▶ [Task requirements] Each line containing the string "permissions" should be copied out of the entries.

─── Task material ───

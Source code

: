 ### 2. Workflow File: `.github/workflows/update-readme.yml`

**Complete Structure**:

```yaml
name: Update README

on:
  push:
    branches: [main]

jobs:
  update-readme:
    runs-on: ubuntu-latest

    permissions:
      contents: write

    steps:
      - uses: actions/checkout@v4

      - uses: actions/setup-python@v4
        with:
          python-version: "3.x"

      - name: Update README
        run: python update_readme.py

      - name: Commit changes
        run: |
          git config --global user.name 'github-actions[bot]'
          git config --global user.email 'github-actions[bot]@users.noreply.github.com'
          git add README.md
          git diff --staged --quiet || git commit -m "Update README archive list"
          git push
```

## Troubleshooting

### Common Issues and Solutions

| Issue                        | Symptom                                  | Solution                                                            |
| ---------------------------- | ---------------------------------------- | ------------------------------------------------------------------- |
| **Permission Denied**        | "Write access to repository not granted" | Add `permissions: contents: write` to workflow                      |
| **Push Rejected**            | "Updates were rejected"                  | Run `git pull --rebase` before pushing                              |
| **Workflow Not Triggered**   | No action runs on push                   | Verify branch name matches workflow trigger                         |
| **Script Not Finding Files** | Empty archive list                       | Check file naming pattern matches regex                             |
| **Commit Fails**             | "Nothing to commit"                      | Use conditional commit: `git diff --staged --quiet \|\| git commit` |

───

▶ [Answer to this problem]
    permissions:
| **Permission Denied**        | "Write access to repository not granted" | Add `permissions: contents: write` to workflow                      |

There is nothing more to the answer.